Como ocurrió aquí con el folklore o el tango, en Portugal, desde
mediados de los 90, emergió una joven camada de fadistas que ayudaron a propios
y extraños a aprender que la música popular de ese país era mucho más que la
gran Amália Rodrigues. Entre ellos (o ellas, ya que muchas son mujeres), están Dulce
Pontes, Mariza y, claro, Mafalda
Arnauth, es una de las voces más deslumbrantes de esa generación, que este mes
vuelve a Buenos Aires.
El fado es un ritmo portuario, formado en el tráfico de músicas europeas,
americanas y africanas, con toda la melancolía de una mirada clavada en el
horizonte convexo de agua. Es una manera de ser en mundo, como el tango, una
“estranha forma de vida”. El fado tiene una sencillez aparente casi folklórica,
esto es, una complejidad que se expresa en los matices y en la difícil
negociación con el pasado. Más allá de su dote vocal, es en esos terrenos donde
Mafalda supo ganarse un lugar privilegiado, también como compositora.

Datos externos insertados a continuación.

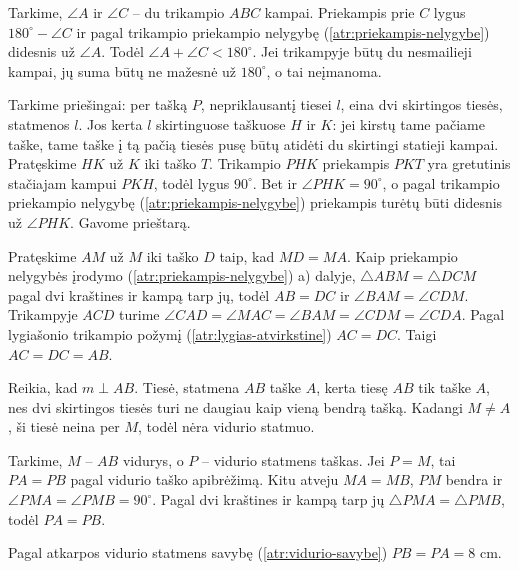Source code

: \documentclass[12pt,a4paper,reqno]{amsart}
\theoremstyle{plain}\newtheorem{theorem}{Teorema}[section]
\theoremstyle{definition}
\theoremstyle{remark}\newtheorem{remark}[theorem]{Pastaba}\newtheorem*{remark*}{Pastaba}
\theoremstyle{definition}\newtheorem*{problem*}{Uždavinys}
\begin{document}
\begin{solution}[\ref{uzd:priekampis-suma}] Tarkime, $\angle A$ ir $\angle C$ – du trikampio $ABC$ kampai. Priekampis prie $C$ lygus $180^\circ-\angle C$ ir pagal trikampio priekampio nelygybę (\ref{atr:priekampis-nelygybe}) didesnis už $\angle A$. Todėl $\angle A+\angle C<180^\circ$. Jei trikampyje būtų du nesmailieji kampai, jų suma būtų ne mažesnė už $180^\circ$, o tai neįmanoma. \end{solution}
\begin{solution}[\ref{atr:statmuo}] Tarkime priešingai: per tašką $P$, nepriklausantį tiesei $l$, eina dvi skirtingos tiesės, statmenos $l$. Jos kerta $l$ skirtinguose taškuose $H$ ir $K$: jei kirstų tame pačiame taške, tame taške į tą pačią tiesės pusę būtų atidėti du skirtingi statieji kampai. Pratęskime $HK$ už $K$ iki taško $T$. Trikampio $PHK$ priekampis $PKT$ yra gretutinis stačiajam kampui $PKH$, todėl lygus $90^\circ$. Bet ir $\angle PHK=90^\circ$, o pagal trikampio priekampio nelygybę (\ref{atr:priekampis-nelygybe}) priekampis turėtų būti didesnis už $\angle PHK$. Gavome prieštarą.\par
 \end{solution}
\begin{solution}[\ref{uzd:priekampis-pusiaukrastine}] Pratęskime $AM$ už $M$ iki taško $D$ taip, kad $MD=MA$. Kaip priekampio nelygybės įrodymo (\ref{atr:priekampis-nelygybe}) a) dalyje, $\triangle ABM=\triangle DCM$ pagal dvi kraštines ir kampą tarp jų, todėl $AB=DC$ ir $\angle BAM=\angle CDM$. Trikampyje $ACD$ turime $\angle CAD=\angle MAC=\angle BAM=\angle CDM=\angle CDA$. Pagal lygiašonio trikampio požymį (\ref{atr:lygias-atvirkstine}) $AC=DC$. Taigi $AC=DC=AB$. \end{solution}
\begin{solution}[\ref{uzd:vidurio-supratimas-01}] Reikia, kad $m\perp AB$. Tiesė, statmena $AB$ taške $A$, kerta tiesę $AB$ tik taške $A$, nes dvi skirtingos tiesės turi ne daugiau kaip vieną bendrą tašką. Kadangi $M\ne A$, ši tiesė neina per $M$, todėl nėra vidurio statmuo. \end{solution}
\begin{solution}[\ref{atr:vidurio-savybe}] Tarkime, $M$ – $AB$ vidurys, o $P$ – vidurio statmens taškas. Jei $P=M$, tai $PA=PB$ pagal vidurio taško apibrėžimą. Kitu atveju $MA=MB$, $PM$ bendra ir $\angle PMA=\angle PMB=90^\circ$. Pagal dvi kraštines ir kampą tarp jų $\triangle PMA=\triangle PMB$, todėl $PA=PB$. \end{solution}
\begin{solution}[\ref{uzd:vidurio-savybe-01}] Pagal atkarpos vidurio statmens savybę (\ref{atr:vidurio-savybe}) $PB=PA=8$ cm. \end{solution}
\end{document}
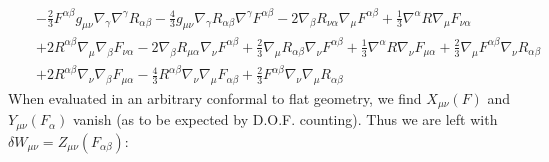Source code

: \documentclass[10pt,letterpaper]{article}
\numberwithin{equation}{section}
\begin{document}
\begin{eqnarray}
&& -  \tfrac{2}{3} F^{\alpha \beta } g_{\mu \nu } \nabla_{\gamma }\nabla^{\gamma }R_{\alpha \beta } -  \tfrac{4}{3} g_{\mu \nu } \nabla_{\gamma }R_{\alpha \beta } \nabla^{\gamma }F^{\alpha \beta } - 2 \nabla_{\beta }R_{\nu \alpha } \nabla_{\mu }F^{\alpha \beta } + \tfrac{1}{3} \nabla^{\alpha }R \nabla_{\mu }F_{\nu \alpha } \nonumber \\ 
&& + 2 R^{\alpha \beta } \nabla_{\mu }\nabla_{\beta }F_{\nu \alpha } - 2 \nabla_{\beta }R_{\mu \alpha } \nabla_{\nu }F^{\alpha \beta } + \tfrac{2}{3} \nabla_{\mu }R_{\alpha \beta } \nabla_{\nu }F^{\alpha \beta } + \tfrac{1}{3} \nabla^{\alpha }R \nabla_{\nu }F_{\mu \alpha } + \tfrac{2}{3} \nabla_{\mu }F^{\alpha \beta } \nabla_{\nu }R_{\alpha \beta } \nonumber \\ 
&& + 2 R^{\alpha \beta } \nabla_{\nu }\nabla_{\beta }F_{\mu \alpha } -  \tfrac{4}{3} R^{\alpha \beta } \nabla_{\nu }\nabla_{\mu }F_{\alpha \beta } + \tfrac{2}{3} F^{\alpha \beta } \nabla_{\nu }\nabla_{\mu }R_{\alpha \beta }
\end{eqnarray}
When evaluated in an arbitrary conformal to flat geometry, we find $X_{\mu\nu}(F)$ and $Y_{\mu\nu}(F_\alpha)$ vanish (as to be expected by D.O.F. counting). Thus we are left with $\delta W_{\mu\nu}= Z_{\mu\nu}(F_{\alpha\beta})$:
\end{document}
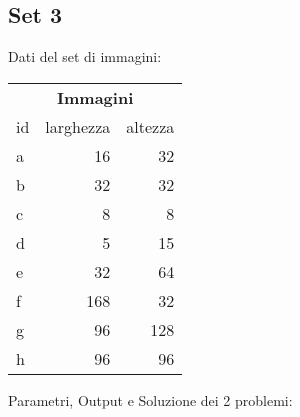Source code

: 




\subsection{Set 3}
Dati del set di immagini: 

\begin{table}[H]
\centering
\footnotesize
\begin{tabular}{l|r|r}
\multicolumn{3}{c}{\textbf{Immagini}} \\ 
id & larghezza & altezza \\
\hline
a & 16 & 32 \\
b & 32&32\\
c & 8& 8\\
d & 5&15\\
e & 32&64\\
f & 168 &32\\
g & 96&128\\
h & 96& 96\\
\end{tabular}
\end{table}


\noindent Parametri, Output e Soluzione dei 2 problemi: 

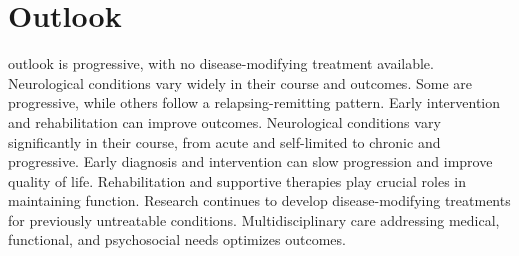 \section{Outlook}
outlook is progressive, with no disease-modifying treatment available. Neurological conditions vary widely in their course and outcomes. Some are progressive, while others follow a relapsing-remitting pattern. Early intervention and rehabilitation can improve outcomes. Neurological conditions vary significantly in their course, from acute and self-limited to chronic and progressive. Early diagnosis and intervention can slow progression and improve quality of life. Rehabilitation and supportive therapies play crucial roles in maintaining function. Research continues to develop disease-modifying treatments for previously untreatable conditions. Multidisciplinary care addressing medical, functional, and psychosocial needs optimizes outcomes.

En buena parte de sus discos recurre casi en exclusiva al instrumental típico
del género: guitarra portuguesa, guitarra clásica, bajo acústico. Pero en Fadas (2010), su sexta y por ahora última
obra, decidió virar y, al abordar un repertorio clásico, incorporó recursos e
instrumentos de otras tradiciones, como el acordeón, el chelo e incluso el saxo,
por no mencionar el bonus piazzoleano
de “Invierno porteño” (su guitarrista, Ramón Maschio, es argentino). Como
resultado, Mafalda ofrece allí una mezcla de frescura y clasicismo, un muy discreto juego entre innovación y tradición.